Atak Logo

Atak Menü

SURİYE’DE NELER OLUYOR? (Mehmet Güzel)

07 Mart 2025, 22:52 | Yazar: Mehmet Güzel | Kategori: Ortadoğu
SURİYE’DE NELER OLUYOR? (Mehmet Güzel)

 

 

Dünden (6 Mart) beri Suriye’de Alevi katliamında büyük bir sıçrama yaşanıyor. Katliamın soykırıma evrilmesi tehlikesi bile baş gösterdi.

 

Lazkiye, Ceble, Tartus, Hama, Humus bölgelerinde yoğun çatışmalar yaşandı. HTŞ ve onun bağlaşıkları olan cihatçı örgütler Alevi halkına karşı askeri operasyon yaparlarken bunlara karşı direniş gösterildi ve bazı gruplar pusuya düşürülerek imha edildi. 3 aydır kurbanlık koyunlar gibi doğranan, onurları kırılan bu halk, bu sefer saldırganlara karşı direniş yolunu seçti. Çatışmalarda 100’ün üzerinde kişinin öldüğü bilgisi geliyor. Alevilerin yaşam alanları olan kentlerde sivil halk toplu olarak sokaklara indi ve protesto gösterilerinde bulundu. Lazkiye’de Valilik binası ile Deniz Akademisi HTŞ güçleri tarafından boşaltıldı.

 

Çatışmalarda ilginç şeylerin yaşandığına dair sahadan bilgiler geliyor. Örneğin, bir Alevi köyüne doğru baskına gelmekte olan 12-13 araçlık konvoya Rus uçakları saldırı yaparak bunları püskürttüğü ve geri dönmelerini sağladığı, benzer bir şekilde, Alevi köyleri üzerine bomba atmakta olan HTŞ yönetimine ait bir askeri helikopterin üzerinden Rus uçakları yakın uçuşlar yaparak helikopteri çekilmek zorunda bıraktığı bilgileri geldi.

 

Bu arada Türkiye’nin kontrolünde olan Türkmen Dağı Tugayları isimli örgüte bağlı bir askeri konvoy da, Alevi bölgesine operasyona doğru giderken pusuya düşürülerek bozguna uğratıldı. Gelişen olaylar sonrasında Türkiye, Idlib ve Münbiç bölgesine zırhlı araçlar eşliğinde askeri sevkiyatlar yaptı.

 

8 Aralık 2024’te Suriye yönetiminin yıkılmasından bu yana Aleviler cihatçıların boy hedefiydi.

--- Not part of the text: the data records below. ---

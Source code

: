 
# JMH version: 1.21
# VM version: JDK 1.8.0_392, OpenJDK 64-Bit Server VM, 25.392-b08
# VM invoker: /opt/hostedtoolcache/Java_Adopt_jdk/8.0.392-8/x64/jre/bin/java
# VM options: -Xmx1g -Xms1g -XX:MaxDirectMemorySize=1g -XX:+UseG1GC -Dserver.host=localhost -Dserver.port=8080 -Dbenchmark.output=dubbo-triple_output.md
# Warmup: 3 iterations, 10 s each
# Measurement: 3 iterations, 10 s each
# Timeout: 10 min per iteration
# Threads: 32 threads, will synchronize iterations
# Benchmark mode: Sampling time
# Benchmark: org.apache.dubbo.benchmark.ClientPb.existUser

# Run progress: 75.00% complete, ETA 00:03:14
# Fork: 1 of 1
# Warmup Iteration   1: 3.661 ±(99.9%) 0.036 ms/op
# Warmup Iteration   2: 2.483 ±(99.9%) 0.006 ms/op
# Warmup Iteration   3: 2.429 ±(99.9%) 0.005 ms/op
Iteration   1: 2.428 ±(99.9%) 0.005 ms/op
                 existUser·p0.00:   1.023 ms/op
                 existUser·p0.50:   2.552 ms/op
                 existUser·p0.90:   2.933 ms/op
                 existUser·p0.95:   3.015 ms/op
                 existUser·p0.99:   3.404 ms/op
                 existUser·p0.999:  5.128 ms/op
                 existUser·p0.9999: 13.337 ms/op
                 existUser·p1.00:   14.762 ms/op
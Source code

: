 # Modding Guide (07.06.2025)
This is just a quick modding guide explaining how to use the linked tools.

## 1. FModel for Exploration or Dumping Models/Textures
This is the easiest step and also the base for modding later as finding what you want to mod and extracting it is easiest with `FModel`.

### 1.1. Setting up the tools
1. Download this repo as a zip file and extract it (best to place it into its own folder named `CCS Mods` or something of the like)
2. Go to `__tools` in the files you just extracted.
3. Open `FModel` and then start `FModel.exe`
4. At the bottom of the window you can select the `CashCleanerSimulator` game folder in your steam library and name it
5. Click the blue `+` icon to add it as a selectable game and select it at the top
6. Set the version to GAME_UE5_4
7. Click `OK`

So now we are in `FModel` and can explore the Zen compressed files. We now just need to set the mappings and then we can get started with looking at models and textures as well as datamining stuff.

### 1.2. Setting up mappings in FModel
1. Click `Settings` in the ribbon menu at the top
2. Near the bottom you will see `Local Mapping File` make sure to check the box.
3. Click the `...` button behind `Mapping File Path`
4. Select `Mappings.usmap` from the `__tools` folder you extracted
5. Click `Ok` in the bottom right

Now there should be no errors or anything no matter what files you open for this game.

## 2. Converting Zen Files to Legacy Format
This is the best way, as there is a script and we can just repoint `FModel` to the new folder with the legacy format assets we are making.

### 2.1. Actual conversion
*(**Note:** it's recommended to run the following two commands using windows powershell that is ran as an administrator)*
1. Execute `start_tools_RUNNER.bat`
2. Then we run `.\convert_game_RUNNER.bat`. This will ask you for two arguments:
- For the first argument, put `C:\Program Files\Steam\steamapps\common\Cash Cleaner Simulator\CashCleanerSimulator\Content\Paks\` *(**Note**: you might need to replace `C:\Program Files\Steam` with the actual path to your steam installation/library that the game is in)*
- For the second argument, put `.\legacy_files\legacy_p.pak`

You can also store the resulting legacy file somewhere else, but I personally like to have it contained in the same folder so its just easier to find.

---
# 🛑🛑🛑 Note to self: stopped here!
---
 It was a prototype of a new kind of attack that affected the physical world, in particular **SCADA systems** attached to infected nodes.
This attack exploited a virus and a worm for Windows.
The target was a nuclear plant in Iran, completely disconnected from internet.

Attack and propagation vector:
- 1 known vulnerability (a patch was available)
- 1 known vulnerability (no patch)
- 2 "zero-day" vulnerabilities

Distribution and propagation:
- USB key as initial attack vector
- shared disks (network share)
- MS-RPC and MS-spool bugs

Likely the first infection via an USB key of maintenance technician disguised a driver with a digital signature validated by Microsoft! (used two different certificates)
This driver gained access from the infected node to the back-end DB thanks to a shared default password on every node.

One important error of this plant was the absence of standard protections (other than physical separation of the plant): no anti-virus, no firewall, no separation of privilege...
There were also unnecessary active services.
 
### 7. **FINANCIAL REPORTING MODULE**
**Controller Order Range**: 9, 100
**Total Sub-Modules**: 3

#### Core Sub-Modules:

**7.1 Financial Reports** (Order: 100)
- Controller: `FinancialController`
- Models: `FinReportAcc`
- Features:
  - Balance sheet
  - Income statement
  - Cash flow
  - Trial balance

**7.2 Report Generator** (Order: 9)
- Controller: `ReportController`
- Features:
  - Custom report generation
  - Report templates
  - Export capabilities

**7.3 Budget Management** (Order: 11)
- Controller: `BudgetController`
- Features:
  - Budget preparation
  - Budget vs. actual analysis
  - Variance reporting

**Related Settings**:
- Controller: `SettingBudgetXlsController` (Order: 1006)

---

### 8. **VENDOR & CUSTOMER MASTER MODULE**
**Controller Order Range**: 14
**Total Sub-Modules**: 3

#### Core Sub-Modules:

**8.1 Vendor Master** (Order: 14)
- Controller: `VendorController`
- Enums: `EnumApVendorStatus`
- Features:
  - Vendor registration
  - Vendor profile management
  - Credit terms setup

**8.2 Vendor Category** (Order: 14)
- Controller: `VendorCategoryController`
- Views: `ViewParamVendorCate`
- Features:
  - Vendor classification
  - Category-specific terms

Öncesinde de farklı değildi. Aleviler 2011’den beri uluslararası emperyalist ülkeler ve onların işbirlikçisi olan ülkelerin kontrolünde hareket eden cihatçı katil sürülerinin hedefi olarak doğranıyordu. HTŞ yönetiminde bu durum sistematik bir hal aldı. Aleviler, yıkılan yönetimin kefaretini ödemesi gereken bir topluluk olarak görüldü ve katledilmeye devam etti. Nasıl olsa başından beri bu cihatçı katil güruhlar Alevilere karşı ideolojik olarak şartlandırılmış durumdalar.

 

Ancak hiçbir zulüm sonsuza kadar katlanılamaz. Dünyanın ve dolayısıyla Suriye’nin en örgütsüz, en barışçıl ve en zararsız halkı olan Alevi halkı bu sistematik zulüm ve ölüm karşısında canına tak ederek toparlanma sürecine girdi. Kendisine yönelen saldırılara karşı toparlanma, bir araya gelme ve direniş mekanizmaları oluşturma çabalarına girdi.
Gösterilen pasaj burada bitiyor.